Another political opponent faced by Jackson in 1832 was an unlikely one — his own vice president. Following the passage of federal tariffs in 1828 and 1832 that they believed favored Northern manufacturers at their expense, opponents in South Carolina passed a resolution declaring the measures null and void in the state and even threatened secession. Vice President Calhoun supported the principle of nullification along with the notion that states could secede from the Union.

Although he believed the tariff to be too high, Jackson threatened to use force to enforce federal law in South Carolina. Already replaced by New York’s Martin Van Buren , Jackson’s former secretary of state, on the 1832 ticket, Calhoun protested and became the first vice president in American history to resign his office on December 28, 1832. Within weeks, a compromise was passed that included a modest reduction in the tariff along with a provision that empowered the president to use the armed forces if necessary to enforce federal laws. A crisis was averted, but the battle over states’ rights foreshadowed the Civil War three decades later.
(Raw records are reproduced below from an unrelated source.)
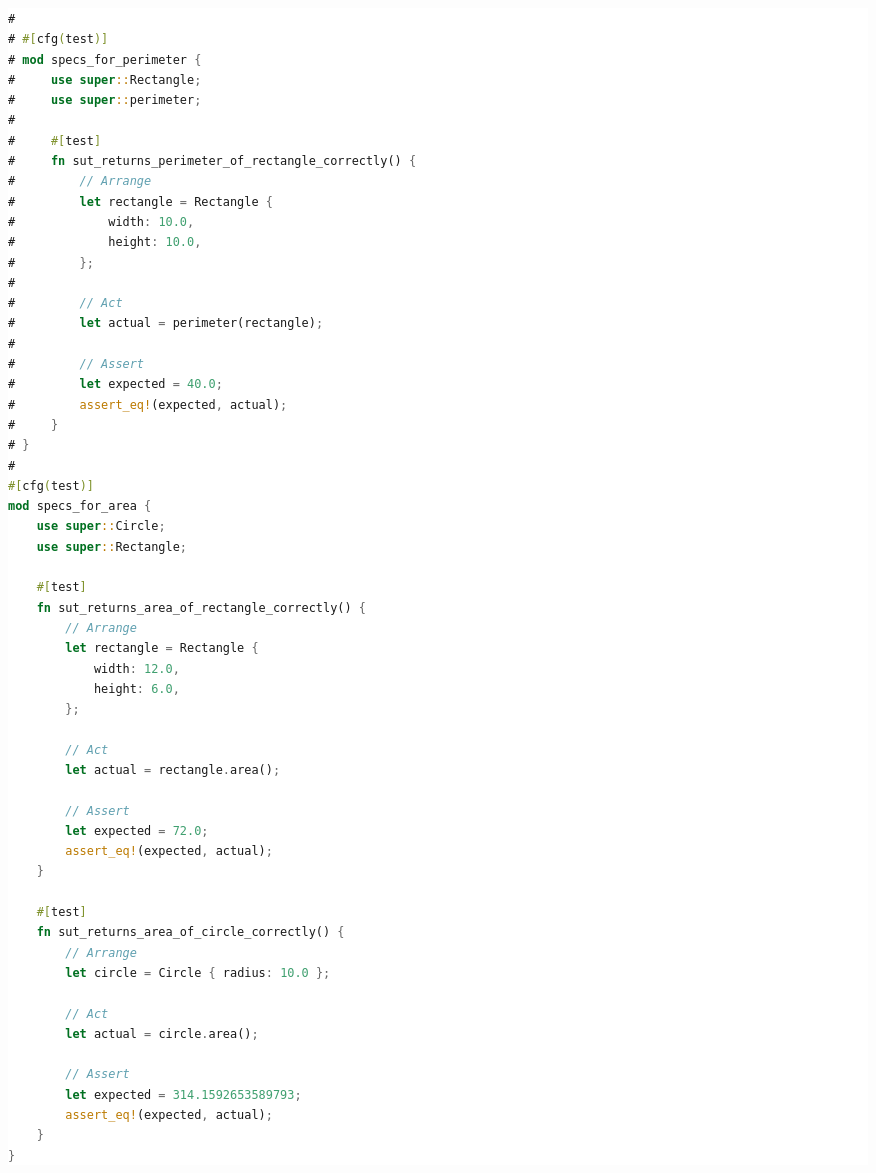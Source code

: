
 ```rust
#
# #[cfg(test)]
# mod specs_for_perimeter {
#     use super::Rectangle;
#     use super::perimeter;
#
#     #[test]
#     fn sut_returns_perimeter_of_rectangle_correctly() {
#         // Arrange
#         let rectangle = Rectangle {
#             width: 10.0,
#             height: 10.0,
#         };
#
#         // Act
#         let actual = perimeter(rectangle);
#
#         // Assert
#         let expected = 40.0;
#         assert_eq!(expected, actual);
#     }
# }
#
#[cfg(test)]
mod specs_for_area {
    use super::Circle;
    use super::Rectangle;

    #[test]
    fn sut_returns_area_of_rectangle_correctly() {
        // Arrange
        let rectangle = Rectangle {
            width: 12.0,
            height: 6.0,
        };

        // Act
        let actual = rectangle.area();

        // Assert
        let expected = 72.0;
        assert_eq!(expected, actual);
    }

    #[test]
    fn sut_returns_area_of_circle_correctly() {
        // Arrange
        let circle = Circle { radius: 10.0 };

        // Act
        let actual = circle.area();

        // Assert
        let expected = 314.1592653589793;
        assert_eq!(expected, actual);
    }
}
```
During Jackson’s second term, he was the target of the first presidential assassination attempt in American history. As he was leaving a memorial service for a congressman inside the U.S. Capitol on January 30, 1835, deranged house painter Richard Lawrence emerged from the crowd and pointed a single-shot gold pistol at the president. When the gun failed to shoot, Lawrence pulled out a second pistol, which also misfired. The infuriated Jackson charged the shooter and hammered him with his cane while bystanders subdued the attempted assassin. The English-born Lawrence, who believed he was an heir to the British throne and owed a massive amount of money by the U.S. government, was found not guilty by reason of insanity and confined to institutions for the rest of his life.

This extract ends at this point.